Taxes at Death: Anti-Small Business to the Core

By at 18 August, 2021, 2:11 pm

by Raymond J. Keating –

Ben Franklin once said, “Our new Constitution is now established, everything seems to promise it will be durable; but, in this world, nothing is certain except death and taxes.”

Unfortunately, various politicians missed the point of this quote, and decided that it would be a dandy idea to join together these two grim events, that is, dying and taxes. Hence, we have the death tax.

After paying myriad taxes over a lifetime, the death tax means that government shows up at death in order to impose a tax on total assets. This is a levy based on nothing more than envy and class warfare, given that a tax on total assets at death not only is glaringly unfair, but it:

● discourages investment

● shifts resources from the productive private sector to wasteful government

● undermines entrepreneurship

● takes a heavy toll on many family businesses, including some enterprises having to be sold or simply being closed up

● reduces economic growth and job creation

● fails to bring in any net revenues to the government.

The current death tax imposes a top rate of 40 percent with an exemption level of $11.7 million. This exemption will lapse in 2025, returning to a pre “Tax Cuts and Jobs Act” level of $5.49 million if not extended.

Capital gains earned on assets up to death are not subject to the capital gains tax, as asset values are stepped up in basis. Therefore, heirs only pay capital gains taxes on the gains earned while they actually own the asset and eventually sell it, as opposed to paying retroactive capital gains levies on unrealized gains.

The step-up basis avoids capital gains and death taxes being imposed at death.

President Biden and Democrats in Congress, however, are pushing to eliminate the step-up basis, and to increase the top capital gains tax rate. Call it a double death tax. The results would be ugly, as explained, for example, in two recent SBE Council briefs – here and here.

Small Business Owners Express Opposition and Harsh Impacts

Small business owners understand better than most that higher taxes at death – via the death tax, the elimination of the step-up basis and a higher capital gains tax – are negatives for entrepreneurship, investment, and economic, income and job growth. They also understand that carve-outs and picking winners and losers (as some have proposed) are inherently unfair and would add burdensome complexity to an already convoluted tax code.

As noted in SBE Council’s recent survey of small business owners, the following was reported:

Opposition to Tax Increases: “Proposals in Congress and the White House to double effective capital gains taxes from 23.8% to 43.4% on businesses and individuals does not find favor with many, with nearly 60% opposed. On the issue of applying a new effective and retroactive capital gains tax of 43.4% to the accumulated value of a business following an owner’s death as called for under the STEP Act, opposition among all respondents further increased to 70%.”

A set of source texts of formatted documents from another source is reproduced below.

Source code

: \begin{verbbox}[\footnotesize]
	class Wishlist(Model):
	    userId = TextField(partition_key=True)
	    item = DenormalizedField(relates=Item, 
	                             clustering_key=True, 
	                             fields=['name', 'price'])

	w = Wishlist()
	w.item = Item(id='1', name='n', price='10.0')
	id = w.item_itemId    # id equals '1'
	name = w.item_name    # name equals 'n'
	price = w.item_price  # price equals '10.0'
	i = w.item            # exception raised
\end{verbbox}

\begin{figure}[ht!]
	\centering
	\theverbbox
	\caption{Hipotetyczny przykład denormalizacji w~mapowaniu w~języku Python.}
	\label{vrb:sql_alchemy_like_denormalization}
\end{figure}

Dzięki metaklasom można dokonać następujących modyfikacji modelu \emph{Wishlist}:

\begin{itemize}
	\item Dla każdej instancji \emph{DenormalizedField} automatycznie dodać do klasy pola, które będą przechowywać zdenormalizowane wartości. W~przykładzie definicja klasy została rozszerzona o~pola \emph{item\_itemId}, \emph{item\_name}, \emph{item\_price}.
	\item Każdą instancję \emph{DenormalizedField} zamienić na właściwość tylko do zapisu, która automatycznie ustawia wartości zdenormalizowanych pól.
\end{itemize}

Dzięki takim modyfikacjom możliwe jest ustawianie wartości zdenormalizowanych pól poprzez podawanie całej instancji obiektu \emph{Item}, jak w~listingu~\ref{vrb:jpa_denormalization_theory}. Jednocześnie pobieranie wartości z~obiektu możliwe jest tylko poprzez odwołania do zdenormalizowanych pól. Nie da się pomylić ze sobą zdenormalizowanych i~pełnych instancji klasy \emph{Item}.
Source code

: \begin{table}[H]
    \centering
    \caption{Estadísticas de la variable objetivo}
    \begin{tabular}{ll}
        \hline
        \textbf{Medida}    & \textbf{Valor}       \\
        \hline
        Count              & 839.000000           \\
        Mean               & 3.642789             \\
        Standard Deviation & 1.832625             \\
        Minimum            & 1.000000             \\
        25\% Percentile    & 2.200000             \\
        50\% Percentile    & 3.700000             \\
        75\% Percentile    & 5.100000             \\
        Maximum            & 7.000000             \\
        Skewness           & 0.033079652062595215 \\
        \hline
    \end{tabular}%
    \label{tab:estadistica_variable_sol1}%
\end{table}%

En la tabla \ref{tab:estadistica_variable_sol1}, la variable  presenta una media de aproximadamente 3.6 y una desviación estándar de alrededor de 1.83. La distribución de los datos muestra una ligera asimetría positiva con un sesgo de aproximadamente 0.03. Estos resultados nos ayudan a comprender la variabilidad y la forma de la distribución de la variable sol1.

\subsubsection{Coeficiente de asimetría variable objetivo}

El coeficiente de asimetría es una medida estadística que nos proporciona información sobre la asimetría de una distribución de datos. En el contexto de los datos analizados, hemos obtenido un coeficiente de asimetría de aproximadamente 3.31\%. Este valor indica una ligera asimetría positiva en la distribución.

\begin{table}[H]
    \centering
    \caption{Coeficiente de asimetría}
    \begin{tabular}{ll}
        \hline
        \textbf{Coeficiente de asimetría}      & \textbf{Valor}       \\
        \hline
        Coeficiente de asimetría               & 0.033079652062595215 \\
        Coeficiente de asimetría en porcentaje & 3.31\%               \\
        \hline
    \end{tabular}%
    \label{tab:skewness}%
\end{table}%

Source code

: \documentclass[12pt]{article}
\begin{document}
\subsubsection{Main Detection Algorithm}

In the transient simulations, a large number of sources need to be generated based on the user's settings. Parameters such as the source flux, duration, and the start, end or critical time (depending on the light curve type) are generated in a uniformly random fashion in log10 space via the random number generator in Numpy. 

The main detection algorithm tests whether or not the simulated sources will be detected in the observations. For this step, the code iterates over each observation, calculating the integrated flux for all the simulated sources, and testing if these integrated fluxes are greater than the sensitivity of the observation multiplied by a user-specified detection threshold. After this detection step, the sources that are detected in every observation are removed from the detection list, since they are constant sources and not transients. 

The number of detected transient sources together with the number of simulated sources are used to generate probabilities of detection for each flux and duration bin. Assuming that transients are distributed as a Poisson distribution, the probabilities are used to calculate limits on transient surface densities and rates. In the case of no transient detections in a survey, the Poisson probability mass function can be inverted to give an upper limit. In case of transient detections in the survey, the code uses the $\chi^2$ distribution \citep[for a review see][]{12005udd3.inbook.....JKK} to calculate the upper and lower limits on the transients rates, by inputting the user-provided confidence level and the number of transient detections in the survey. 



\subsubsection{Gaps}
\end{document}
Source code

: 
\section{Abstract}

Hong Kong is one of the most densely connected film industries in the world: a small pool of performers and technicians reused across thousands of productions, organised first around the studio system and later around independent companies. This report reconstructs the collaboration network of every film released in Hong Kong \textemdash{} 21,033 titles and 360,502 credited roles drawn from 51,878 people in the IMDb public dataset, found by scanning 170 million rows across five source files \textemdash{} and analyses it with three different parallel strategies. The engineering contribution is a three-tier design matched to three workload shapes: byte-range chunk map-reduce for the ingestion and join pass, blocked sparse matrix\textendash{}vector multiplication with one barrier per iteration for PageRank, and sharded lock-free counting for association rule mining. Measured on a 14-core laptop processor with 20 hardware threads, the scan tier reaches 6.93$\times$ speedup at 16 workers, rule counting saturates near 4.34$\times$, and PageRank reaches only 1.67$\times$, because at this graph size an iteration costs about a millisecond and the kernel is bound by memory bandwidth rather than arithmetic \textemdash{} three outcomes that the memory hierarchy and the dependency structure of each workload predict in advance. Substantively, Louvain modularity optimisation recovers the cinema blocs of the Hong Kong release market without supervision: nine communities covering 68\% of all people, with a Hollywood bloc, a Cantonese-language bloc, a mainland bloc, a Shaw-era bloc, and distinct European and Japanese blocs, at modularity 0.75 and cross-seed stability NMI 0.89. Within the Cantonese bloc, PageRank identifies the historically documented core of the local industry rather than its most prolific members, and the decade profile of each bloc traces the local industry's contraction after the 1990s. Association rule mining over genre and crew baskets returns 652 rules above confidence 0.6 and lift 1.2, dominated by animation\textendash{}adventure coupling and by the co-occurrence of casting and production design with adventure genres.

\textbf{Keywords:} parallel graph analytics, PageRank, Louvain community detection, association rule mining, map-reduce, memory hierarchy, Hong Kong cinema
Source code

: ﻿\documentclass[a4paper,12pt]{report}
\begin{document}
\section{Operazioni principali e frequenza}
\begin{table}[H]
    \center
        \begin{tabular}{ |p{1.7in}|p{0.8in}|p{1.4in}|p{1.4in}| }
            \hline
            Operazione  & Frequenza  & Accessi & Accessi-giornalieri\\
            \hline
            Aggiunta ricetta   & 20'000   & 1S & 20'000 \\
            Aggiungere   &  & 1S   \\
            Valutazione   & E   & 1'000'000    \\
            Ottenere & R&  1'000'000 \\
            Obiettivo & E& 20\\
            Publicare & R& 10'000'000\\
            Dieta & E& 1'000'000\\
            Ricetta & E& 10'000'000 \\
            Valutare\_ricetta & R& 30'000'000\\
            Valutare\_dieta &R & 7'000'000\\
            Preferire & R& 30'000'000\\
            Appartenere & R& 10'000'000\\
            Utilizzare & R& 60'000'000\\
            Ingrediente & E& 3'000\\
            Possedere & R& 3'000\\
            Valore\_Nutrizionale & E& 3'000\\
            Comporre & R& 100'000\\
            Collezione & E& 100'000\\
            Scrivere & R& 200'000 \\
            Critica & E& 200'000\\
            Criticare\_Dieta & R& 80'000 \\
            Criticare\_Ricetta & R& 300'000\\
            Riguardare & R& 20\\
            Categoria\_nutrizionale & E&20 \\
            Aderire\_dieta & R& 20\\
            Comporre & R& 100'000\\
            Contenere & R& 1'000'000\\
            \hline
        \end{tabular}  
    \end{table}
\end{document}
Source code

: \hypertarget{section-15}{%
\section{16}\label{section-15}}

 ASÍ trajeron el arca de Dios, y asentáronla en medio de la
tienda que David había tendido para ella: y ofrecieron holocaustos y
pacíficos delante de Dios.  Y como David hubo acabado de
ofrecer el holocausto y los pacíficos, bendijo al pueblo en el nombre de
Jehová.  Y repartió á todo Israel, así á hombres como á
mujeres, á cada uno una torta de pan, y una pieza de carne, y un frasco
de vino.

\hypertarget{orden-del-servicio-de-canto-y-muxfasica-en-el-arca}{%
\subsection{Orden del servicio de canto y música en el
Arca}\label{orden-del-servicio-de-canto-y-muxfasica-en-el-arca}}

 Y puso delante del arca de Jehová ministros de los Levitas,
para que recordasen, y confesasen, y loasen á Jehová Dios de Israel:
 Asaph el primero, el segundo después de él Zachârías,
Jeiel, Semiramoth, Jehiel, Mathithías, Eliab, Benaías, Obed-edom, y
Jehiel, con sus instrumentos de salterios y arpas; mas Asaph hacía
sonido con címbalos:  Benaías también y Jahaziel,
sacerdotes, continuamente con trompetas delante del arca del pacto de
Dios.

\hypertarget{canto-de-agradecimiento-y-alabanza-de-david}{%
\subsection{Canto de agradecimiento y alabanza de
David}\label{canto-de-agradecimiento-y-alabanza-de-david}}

Impact “Crippling” for Small Businesses: “78% believe retroactive capital gains taxes on assets passed on to beneficiaries following a business owner’s death will have crippling consequences for small businesses, as well as their employees and the communities they call home.”

No Carve-outs or Exemptions: Nearly 70% of respondents do not believe politicians in Washington understand how private enterprises such as small and family businesses, farmers and ranchers are taxed on their income and assets, and a wide majority (64%) do not want politicians creating “carve outs” or exemptions in order to pick winners and losers.

Harsh Impact for Small Businesses and Local Economies: The outcome of imposing higher capital gains taxes and eliminating step-up basis was made clear by small business owners in the survey, as a large share of the respondents reported how eliminating step-up in basis would negatively impact the operation of the business both now and in the future. For example, if step-up in basis was eliminated:

● 50% of respondents said the proposal would hurt their ability to carry on the business

● 51% said it would hurt their ability to make capital investments in the business

● 42% said it would hurt their ability to secure loans or lines of credit

● 47% said it would hurt their ability to keep existing employees

● 49% said it would hurt their ability to support local charitable organizations

● 48% said it would hurt their ability to pay federal or state taxes

● 45% said it would hurt their ability to support the local economy

● 48% said it would hurt their ability to support their own family

Small business owners believe policy makers and politicians should take a much more supportive approach when it comes to tax policy. In fact, 83% believe elected officials should support tax policies that make it possible to pass on their family business

The message is clear from the small business community. That is, not only does opposition to higher taxes at death run strong, but imposing higher taxes would be devastating to many small businesses and local economies.

Of course, they are right.

No sound economic reasons exist for making death a taxable event, especially a significant taxable event. Entrepreneurship, investment and the economy would benefit if President Biden and Congress did more listening to small business owners on these tax issues, rather than trying to find new ways to raise taxes and inflict harm on small businesses.

Raymond J. Keating is chief economist for the Small Business & Entrepreneurship Council.